[Supplied records — start]

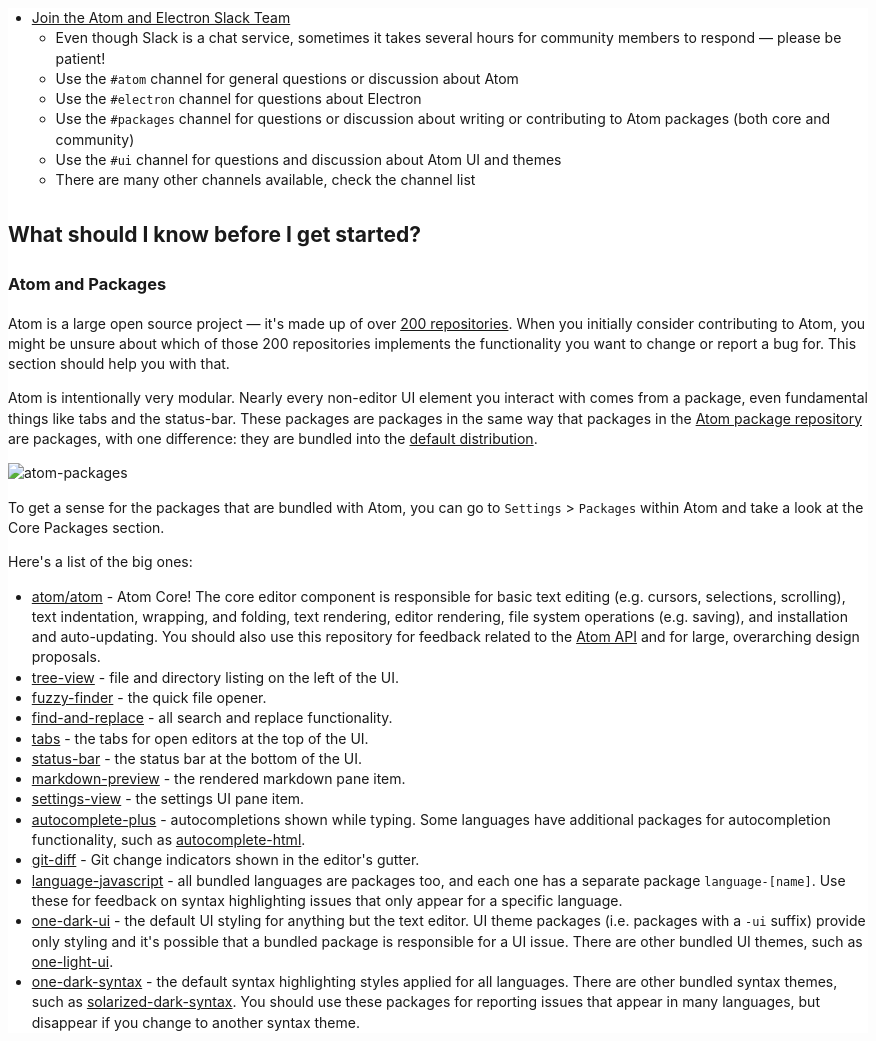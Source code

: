 * [Join the Atom and Electron Slack Team](https://atom-slack.herokuapp.com/)
    * Even though Slack is a chat service, sometimes it takes several hours for community members to respond &mdash; please be patient!
    * Use the `#atom` channel for general questions or discussion about Atom
    * Use the `#electron` channel for questions about Electron
    * Use the `#packages` channel for questions or discussion about writing or contributing to Atom packages (both core and community)
    * Use the `#ui` channel for questions and discussion about Atom UI and themes
    * There are many other channels available, check the channel list

## What should I know before I get started?

### Atom and Packages

Atom is a large open source project &mdash; it's made up of over [200 repositories](https://github.com/atom). When you initially consider contributing to Atom, you might be unsure about which of those 200 repositories implements the functionality you want to change or report a bug for. This section should help you with that.

Atom is intentionally very modular. Nearly every non-editor UI element you interact with comes from a package, even fundamental things like tabs and the status-bar. These packages are packages in the same way that packages in the [Atom package repository](https://atom.io/packages) are packages, with one difference: they are bundled into the [default distribution](https://github.com/atom/atom/blob/10b8de6fc499a7def9b072739486e68530d67ab4/package.json#L58).

<a id="atom-packages-image"/>

![atom-packages](https://cloud.githubusercontent.com/assets/69169/10472281/84fc9792-71d3-11e5-9fd1-19da717df079.png)

To get a sense for the packages that are bundled with Atom, you can go to `Settings` > `Packages` within Atom and take a look at the Core Packages section.

Here's a list of the big ones:

* [atom/atom](https://github.com/atom/atom) - Atom Core! The core editor component is responsible for basic text editing (e.g. cursors, selections, scrolling), text indentation, wrapping, and folding, text rendering, editor rendering, file system operations (e.g. saving), and installation and auto-updating. You should also use this repository for feedback related to the [Atom API](https://atom.io/docs/api/latest) and for large, overarching design proposals.
* [tree-view](https://github.com/atom/tree-view) - file and directory listing on the left of the UI.
* [fuzzy-finder](https://github.com/atom/fuzzy-finder) - the quick file opener.
* [find-and-replace](https://github.com/atom/find-and-replace) - all search and replace functionality.
* [tabs](https://github.com/atom/tabs) - the tabs for open editors at the top of the UI.
* [status-bar](https://github.com/atom/status-bar) - the status bar at the bottom of the UI.
* [markdown-preview](https://github.com/atom/markdown-preview) - the rendered markdown pane item.
* [settings-view](https://github.com/atom/settings-view) - the settings UI pane item.
* [autocomplete-plus](https://github.com/atom/autocomplete-plus) - autocompletions shown while typing. Some languages have additional packages for autocompletion functionality, such as [autocomplete-html](https://github.com/atom/autocomplete-html).
* [git-diff](https://github.com/atom/git-diff) - Git change indicators shown in the editor's gutter.
* [language-javascript](https://github.com/atom/language-javascript) - all bundled languages are packages too, and each one has a separate package `language-[name]`. Use these for feedback on syntax highlighting issues that only appear for a specific language.
* [one-dark-ui](https://github.com/atom/one-dark-ui) - the default UI styling for anything but the text editor. UI theme packages (i.e. packages with a `-ui` suffix) provide only styling and it's possible that a bundled package is responsible for a UI issue. There are other bundled UI themes, such as [one-light-ui](https://github.com/atom/one-light-ui).
* [one-dark-syntax](https://github.com/atom/one-dark-syntax) - the default syntax highlighting styles applied for all languages. There are other bundled syntax themes, such as [solarized-dark-syntax](https://github.com/atom/solarized-dark-syntax). You should use these packages for reporting issues that appear in many languages, but disappear if you change to another syntax theme.

[search-atom-repo-label-enhancement]: https://github.com/search?q=is%3Aopen+is%3Aissue+repo%3Aatom%2Fatom+label%3Aenhancement
[search-atom-org-label-enhancement]: https://github.com/search?q=is%3Aopen+is%3Aissue+user%3Aatom+label%3Aenhancement
[search-atom-repo-label-bug]: https://github.com/search?q=is%3Aopen+is%3Aissue+repo%3Aatom%2Fatom+label%3Abug
[search-atom-org-label-bug]: https://github.com/search?q=is%3Aopen+is%3Aissue+user%3Aatom+label%3Abug
[search-atom-repo-label-question]: https://github.com/search?q=is%3Aopen+is%3Aissue+repo%3Aatom%2Fatom+label%3Aquestion
[search-atom-org-label-question]: https://github.com/search?q=is%3Aopen+is%3Aissue+user%3Aatom+label%3Aquestion
[search-atom-repo-label-feedback]: https://github.com/search?q=is%3Aopen+is%3Aissue+repo%3Aatom%2Fatom+label%3Afeedback
[search-atom-org-label-feedback]: https://github.com/search?q=is%3Aopen+is%3Aissue+user%3Aatom+label%3Afeedback
[search-atom-repo-label-help-wanted]: https://github.com/search?q=is%3Aopen+is%3Aissue+repo%3Aatom%2Fatom+label%3Ahelp-wanted
[search-atom-org-label-help-wanted]: https://github.com/search?q=is%3Aopen+is%3Aissue+user%3Aatom+label%3Ahelp-wanted
[search-atom-repo-label-beginner]: https://github.com/search?q=is%3Aopen+is%3Aissue+repo%3Aatom%2Fatom+label%3Abeginner
[search-atom-org-label-beginner]: https://github.com/search?q=is%3Aopen+is%3Aissue+user%3Aatom+label%3Abeginner
[search-atom-repo-label-more-information-needed]: https://github.com/search?q=is%3Aopen+is%3Aissue+repo%3Aatom%2Fatom+label%3Amore-information-needed
[search-atom-org-label-more-information-needed]: https://github.com/search?q=is%3Aopen+is%3Aissue+user%3Aatom+label%3Amore-information-needed
[search-atom-repo-label-needs-reproduction]: https://github.com/search?q=is%3Aopen+is%3Aissue+repo%3Aatom%2Fatom+label%3Aneeds-reproduction
[search-atom-org-label-needs-reproduction]: https://github.com/search?q=is%3Aopen+is%3Aissue+user%3Aatom+label%3Aneeds-reproduction
[search-atom-repo-label-triage-help-needed]: https://github.com/search?q=is%3Aopen+is%3Aissue+repo%3Aatom%2Fatom+label%3Atriage-help-needed
[search-atom-org-label-triage-help-needed]: https://github.com/search?q=is%3Aopen+is%3Aissue+user%3Aatom+label%3Atriage-help-needed
[search-atom-repo-label-windows]: https://github.com/search?q=is%3Aopen+is%3Aissue+repo%3Aatom%2Fatom+label%3Awindows
[search-atom-org-label-windows]: https://github.com/search?q=is%3Aopen+is%3Aissue+user%3Aatom+label%3Awindows
[search-atom-repo-label-linux]: https://github.com/search?q=is%3Aopen+is%3Aissue+repo%3Aatom%2Fatom+label%3Alinux
[search-atom-org-label-linux]: https://github.com/search?q=is%3Aopen+is%3Aissue+user%3Aatom+label%3Alinux
[search-atom-repo-label-mac]: https://github.com/search?q=is%3Aopen+is%3Aissue+repo%3Aatom%2Fatom+label%3Amac
[search-atom-org-label-mac]: https://github.com/search?q=is%3Aopen+is%3Aissue+user%3Aatom+label%3Amac
[search-atom-repo-label-documentation]: https://github.com/search?q=is%3Aopen+is%3Aissue+repo%3Aatom%2Fatom+label%3Adocumentation
[search-atom-org-label-documentation]: https://github.com/search?q=is%3Aopen+is%3Aissue+user%3Aatom+label%3Adocumentation
[search-atom-repo-label-performance]: https://github.com/search?q=is%3Aopen+is%3Aissue+repo%3Aatom%2Fatom+label%3Aperformance
[search-atom-org-label-performance]: https://github.com/search?q=is%3Aopen+is%3Aissue+user%3Aatom+label%3Aperformance
[search-atom-repo-label-security]: https://github.com/search?q=is%3Aopen+is%3Aissue+repo%3Aatom%2Fatom+label%3Asecurity
[search-atom-org-label-security]: https://github.com/search?q=is%3Aopen+is%3Aissue+user%3Aatom+label%3Asecurity
[search-atom-repo-label-ui]: https://github.com/search?q=is%3Aopen+is%3Aissue+repo%3Aatom%2Fatom+label%3Aui
[search-atom-org-label-ui]: https://github.com/search?q=is%3Aopen+is%3Aissue+user%3Aatom+label%3Aui
[search-atom-repo-label-api]: https://github.com/search?q=is%3Aopen+is%3Aissue+repo%3Aatom%2Fatom+label%3Aapi
[search-atom-org-label-api]: https://github.com/search?q=is%3Aopen+is%3Aissue+user%3Aatom+label%3Aapi
[search-atom-repo-label-crash]: https://github.com/search?q=is%3Aopen+is%3Aissue+repo%3Aatom%2Fatom+label%3Acrash
[search-atom-org-label-crash]: https://github.com/search?q=is%3Aopen+is%3Aissue+user%3Aatom+label%3Acrash
[search-atom-repo-label-auto-indent]: https://github.com/search?q=is%3Aopen+is%3Aissue+repo%3Aatom%2Fatom+label%3Aauto-indent
[search-atom-org-label-auto-indent]: https://github.com/search?q=is%3Aopen+is%3Aissue+user%3Aatom+label%3Aauto-indent
[search-atom-repo-label-encoding]: https://github.com/search?q=is%3Aopen+is%3Aissue+repo%3Aatom%2Fatom+label%3Aencoding
[search-atom-org-label-encoding]: https://github.com/search?q=is%3Aopen+is%3Aissue+user%3Aatom+label%3Aencoding
[search-atom-repo-label-network]: https://github.com/search?q=is%3Aopen+is%3Aissue+repo%3Aatom%2Fatom+label%3Anetwork
[search-atom-org-label-network]: https://github.com/search?q=is%3Aopen+is%3Aissue+user%3Aatom+label%3Anetwork
[search-atom-repo-label-uncaught-exception]: https://github.com/search?q=is%3Aopen+is%3Aissue+repo%3Aatom%2Fatom+label%3Auncaught-exception
[search-atom-org-label-uncaught-exception]: https://github.com/search?q=is%3Aopen+is%3Aissue+user%3Aatom+label%3Auncaught-exception
[search-atom-repo-label-git]: https://github.com/search?q=is%3Aopen+is%3Aissue+repo%3Aatom%2Fatom+label%3Agit
[search-atom-org-label-git]: https://github.com/search?q=is%3Aopen+is%3Aissue+user%3Aatom+label%3Agit
[search-atom-repo-label-blocked]: https://github.com/search?q=is%3Aopen+is%3Aissue+repo%3Aatom%2Fatom+label%3Ablocked
[search-atom-org-label-blocked]: https://github.com/search?q=is%3Aopen+is%3Aissue+user%3Aatom+label%3Ablocked
[search-atom-repo-label-duplicate]: https://github.com/search?q=is%3Aopen+is%3Aissue+repo%3Aatom%2Fatom+label%3Aduplicate
[search-atom-org-label-duplicate]: https://github.com/search?q=is%3Aopen+is%3Aissue+user%3Aatom+label%3Aduplicate
[search-atom-repo-label-wontfix]: https://github.com/search?q=is%3Aopen+is%3Aissue+repo%3Aatom%2Fatom+label%3Awontfix
[search-atom-org-label-wontfix]: https://github.com/search?q=is%3Aopen+is%3Aissue+user%3Aatom+label%3Awontfix
[search-atom-repo-label-invalid]: https://github.com/search?q=is%3Aopen+is%3Aissue+repo%3Aatom%2Fatom+label%3Ainvalid
[search-atom-org-label-invalid]: https://github.com/search?q=is%3Aopen+is%3Aissue+user%3Aatom+label%3Ainvalid
[search-atom-repo-label-package-idea]: https://github.com/search?q=is%3Aopen+is%3Aissue+repo%3Aatom%2Fatom+label%3Apackage-idea
[search-atom-org-label-package-idea]: https://github.com/search?q=is%3Aopen+is%3Aissue+user%3Aatom+label%3Apackage-idea
[search-atom-repo-label-wrong-repo]: https://github.com/search?q=is%3Aopen+is%3Aissue+repo%3Aatom%2Fatom+label%3Awrong-repo
[search-atom-org-label-wrong-repo]: https://github.com/search?q=is%3Aopen+is%3Aissue+user%3Aatom+label%3Awrong-repo
[search-atom-repo-label-editor-rendering]: https://github.com/search?q=is%3Aopen+is%3Aissue+repo%3Aatom%2Fatom+label%3Aeditor-rendering
[search-atom-org-label-editor-rendering]: https://github.com/search?q=is%3Aopen+is%3Aissue+user%3Aatom+label%3Aeditor-rendering
[search-atom-repo-label-build-error]: https://github.com/search?q=is%3Aopen+is%3Aissue+repo%3Aatom%2Fatom+label%3Abuild-error
[search-atom-org-label-build-error]: https://github.com/search?q=is%3Aopen+is%3Aissue+user%3Aatom+label%3Abuild-error
[search-atom-repo-label-error-from-pathwatcher]: https://github.com/search?q=is%3Aopen+is%3Aissue+repo%3Aatom%2Fatom+label%3Aerror-from-pathwatcher
[search-atom-org-label-error-from-pathwatcher]: https://github.com/search?q=is%3Aopen+is%3Aissue+user%3Aatom+label%3Aerror-from-pathwatcher
[search-atom-repo-label-error-from-save]: https://github.com/search?q=is%3Aopen+is%3Aissue+repo%3Aatom%2Fatom+label%3Aerror-from-save
[search-atom-org-label-error-from-save]: https://github.com/search?q=is%3Aopen+is%3Aissue+user%3Aatom+label%3Aerror-from-save
[search-atom-repo-label-error-from-open]: https://github.com/search?q=is%3Aopen+is%3Aissue+repo%3Aatom%2Fatom+label%3Aerror-from-open
[search-atom-org-label-error-from-open]: https://github.com/search?q=is%3Aopen+is%3Aissue+user%3Aatom+label%3Aerror-from-open
[search-atom-repo-label-installer]: https://github.com/search?q=is%3Aopen+is%3Aissue+repo%3Aatom%2Fatom+label%3Ainstaller
[search-atom-org-label-installer]: https://github.com/search?q=is%3Aopen+is%3Aissue+user%3Aatom+label%3Ainstaller
[search-atom-repo-label-auto-updater]: https://github.com/search?q=is%3Aopen+is%3Aissue+repo%3Aatom%2Fatom+label%3Aauto-updater
[search-atom-org-label-auto-updater]: https://github.com/search?q=is%3Aopen+is%3Aissue+user%3Aatom+label%3Aauto-updater
[search-atom-repo-label-deprecation-help]: https://github.com/search?q=is%3Aopen+is%3Aissue+repo%3Aatom%2Fatom+label%3Adeprecation-help
[search-atom-org-label-deprecation-help]: https://github.com/search?q=is%3Aopen+is%3Aissue+user%3Aatom+label%3Adeprecation-help
[search-atom-repo-label-electron]: https://github.com/search?q=is%3Aissue+repo%3Aatom%2Fatom+is%3Aopen+label%3Aelectron
[search-atom-org-label-electron]: https://github.com/search?q=is%3Aopen+is%3Aissue+user%3Aatom+label%3Aelectron
[search-atom-repo-label-work-in-progress]: https://github.com/search?q=is%3Aopen+is%3Apr+repo%3Aatom%2Fatom+label%3Awork-in-progress
[search-atom-org-label-work-in-progress]: https://github.com/search?q=is%3Aopen+is%3Apr+user%3Aatom+label%3Awork-in-progress
[search-atom-repo-label-needs-review]: https://github.com/search?q=is%3Aopen+is%3Apr+repo%3Aatom%2Fatom+label%3Aneeds-review
[search-atom-org-label-needs-review]: https://github.com/search?q=is%3Aopen+is%3Apr+user%3Aatom+label%3Aneeds-review
[search-atom-repo-label-under-review]: https://github.com/search?q=is%3Aopen+is%3Apr+repo%3Aatom%2Fatom+label%3Aunder-review
[search-atom-org-label-under-review]: https://github.com/search?q=is%3Aopen+is%3Apr+user%3Aatom+label%3Aunder-review
[search-atom-repo-label-requires-changes]: https://github.com/search?q=is%3Aopen+is%3Apr+repo%3Aatom%2Fatom+label%3Arequires-changes
[search-atom-org-label-requires-changes]: https://github.com/search?q=is%3Aopen+is%3Apr+user%3Aatom+label%3Arequires-changes
[search-atom-repo-label-needs-testing]: https://github.com/search?q=is%3Aopen+is%3Apr+repo%3Aatom%2Fatom+label%3Aneeds-testing
[search-atom-org-label-needs-testing]: https://github.com/search?q=is%3Aopen+is%3Apr+user%3Aatom+label%3Aneeds-testing
[hacking-on-atom-core]: https://flight-manual.atom.io/hacking-atom/sections/hacking-on-atom-core/
[beginner-atom-flex-usage]: https://github.com/Amir-ASattar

[Supplied records — finish]

From the material above, set down exactly the lines between the line holding "core and community)" and the line holding "Atom is a large", inclusive. Include nothing else.

    * Use the `#packages` channel for questions or discussion about writing or contributing to Atom packages (both core and community)
    * Use the `#ui` channel for questions and discussion about Atom UI and themes
    * There are many other channels available, check the channel list

## What should I know before I get started?

### Atom and Packages

Atom is a large open source project &mdash; it's made up of over [200 repositories](https://github.com/atom). When you initially consider contributing to Atom, you might be unsure about which of those 200 repositories implements the functionality you want to change or report a bug for. This section should help you with that.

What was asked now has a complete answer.